Teacher and author Stephen Jenkinson called our society “death phobic and grief illiterate,” with healthcare professionals among our most vigorous enablers. He accused palliative care and hospice professionals of predictably “catering” to death phobia whenever it shows up. I spoke of the marketing to seniors: what I called a “sex on the golf course” message.

As if on cue, articles appeared immediately following the conference to prove our point. On July 3rd the Associated Press reported on hospices disavowing their role in dealing with end-of-life experiences and losses.

Robin Stawasz, family services director at Southern Tier Hospice and Palliative Care in upstate New York told the reporter hospice isn’t about tending to the dying at all. No, “we come in and help people go golfing or go snowbird down to Florida, or go out to dinner several nights a week. We help them get to the casinos on weekends,” she said. “This is not getting ready to die. This is living — living now, living tomorrow, making the best possible life with what you have.”  An AARP blog reported gleefully that this is “just the beginning,” as hospices “diversify their services” in preparation for the eventual needs of aging boomers

One of our conference plenary sessions featured a dialogue between Rebecca Kirch from the American Cancer Society and the Center to Advance Palliative Care (CAPC), and Compassion & Choices board member David Muller. David chairs the Medical Education department at Mount Sinai School of Medicine and attends at the Hertzberg Palliative Care Institute. The topic was reframing the national conversation from “death and dying” to “quality of life.”

Rebecca’s organization wants more patients to access palliative care. They commissioned public opinion research to give the palliative care community a roadmap to communicate more effectively with consumers and policymakers on the benefits and future direction of their field. Unsurprisingly they found people shy away from being reminded of their mortality. Apparently the CAPC decided the best plan is to disavow any real association with, or focus on, the end of life. Her presentation described advantages of the new, upbeat goal of lifting the “quality of life” throughout an illness, from diagnosis to … well, to something “not death.”

David followed Rebecca’s talk with an astute analogy. He described a practice among some established physicians of rebuking insurance coverage and treating only patients who pay with cash. This alarming behavior, he said, was a growing trend in New York. These physicians built their practices on healthcare insurance payments, only to cast insurance contracts aside once they assembled sufficient loyal and wealthy patients. They owe their careers and livelihood to insurance, but outgrew their dependence on it.

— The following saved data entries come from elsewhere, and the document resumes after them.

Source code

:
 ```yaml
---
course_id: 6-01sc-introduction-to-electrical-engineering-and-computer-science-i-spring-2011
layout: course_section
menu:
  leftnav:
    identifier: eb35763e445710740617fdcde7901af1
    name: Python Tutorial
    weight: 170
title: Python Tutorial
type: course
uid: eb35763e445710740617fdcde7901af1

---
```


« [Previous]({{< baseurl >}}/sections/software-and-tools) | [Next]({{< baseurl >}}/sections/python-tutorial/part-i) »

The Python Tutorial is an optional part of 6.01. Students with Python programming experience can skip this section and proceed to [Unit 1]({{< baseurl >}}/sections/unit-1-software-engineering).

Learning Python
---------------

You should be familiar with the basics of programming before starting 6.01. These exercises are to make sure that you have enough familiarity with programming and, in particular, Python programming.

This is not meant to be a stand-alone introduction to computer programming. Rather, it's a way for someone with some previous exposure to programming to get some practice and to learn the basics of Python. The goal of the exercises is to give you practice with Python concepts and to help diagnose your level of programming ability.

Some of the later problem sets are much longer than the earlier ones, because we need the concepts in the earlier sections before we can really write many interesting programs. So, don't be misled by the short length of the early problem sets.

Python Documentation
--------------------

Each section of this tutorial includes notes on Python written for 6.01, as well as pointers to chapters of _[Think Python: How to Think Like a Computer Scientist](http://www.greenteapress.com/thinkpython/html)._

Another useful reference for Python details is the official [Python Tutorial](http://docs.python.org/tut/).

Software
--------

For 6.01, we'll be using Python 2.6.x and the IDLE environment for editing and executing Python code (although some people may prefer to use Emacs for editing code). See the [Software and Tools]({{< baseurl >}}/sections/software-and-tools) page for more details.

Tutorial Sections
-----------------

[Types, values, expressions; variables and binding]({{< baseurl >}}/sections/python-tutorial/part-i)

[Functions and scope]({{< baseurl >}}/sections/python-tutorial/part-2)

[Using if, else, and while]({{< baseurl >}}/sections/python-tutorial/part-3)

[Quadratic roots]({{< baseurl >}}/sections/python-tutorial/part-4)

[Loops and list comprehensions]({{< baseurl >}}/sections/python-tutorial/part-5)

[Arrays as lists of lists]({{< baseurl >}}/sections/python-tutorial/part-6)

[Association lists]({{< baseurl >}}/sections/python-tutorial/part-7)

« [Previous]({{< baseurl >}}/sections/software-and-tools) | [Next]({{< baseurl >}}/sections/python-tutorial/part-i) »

David’s point is that palliative care as a medical specialty grew from hospice, which arose to meet the needs of patients facing the end of life. Hospice promised not to abandon these patients or torture them with fruitless treatments. They declared dying patients deserve care aimed at comfort, not cure. But now, as some doctors turn their backs on insurance, some hospices and palliative care leaders turn their backs on death and dying. They can’t be bothered with the arduous task of helping America overcoming its death phobia and grief illiteracy. How much easier to take the quick gratification and join the phobic chorus.

Twenty years ago there was no such thing as medical accreditation in palliative care. Death and dying brought palliative care to the dance of medical specialties. Now that palliative care doctors have learned the steps, they believe they deserve a more attractive dance partner. First palliative care left death standing against the wall.  Now hospice looks to do the same. Who will ask death to dance?

We at Compassion & Choices will, of course.  Because we have learned over and over that only death — only an acute awareness of our mortality — can teach us the joyful, authentic, intensely human dance of life.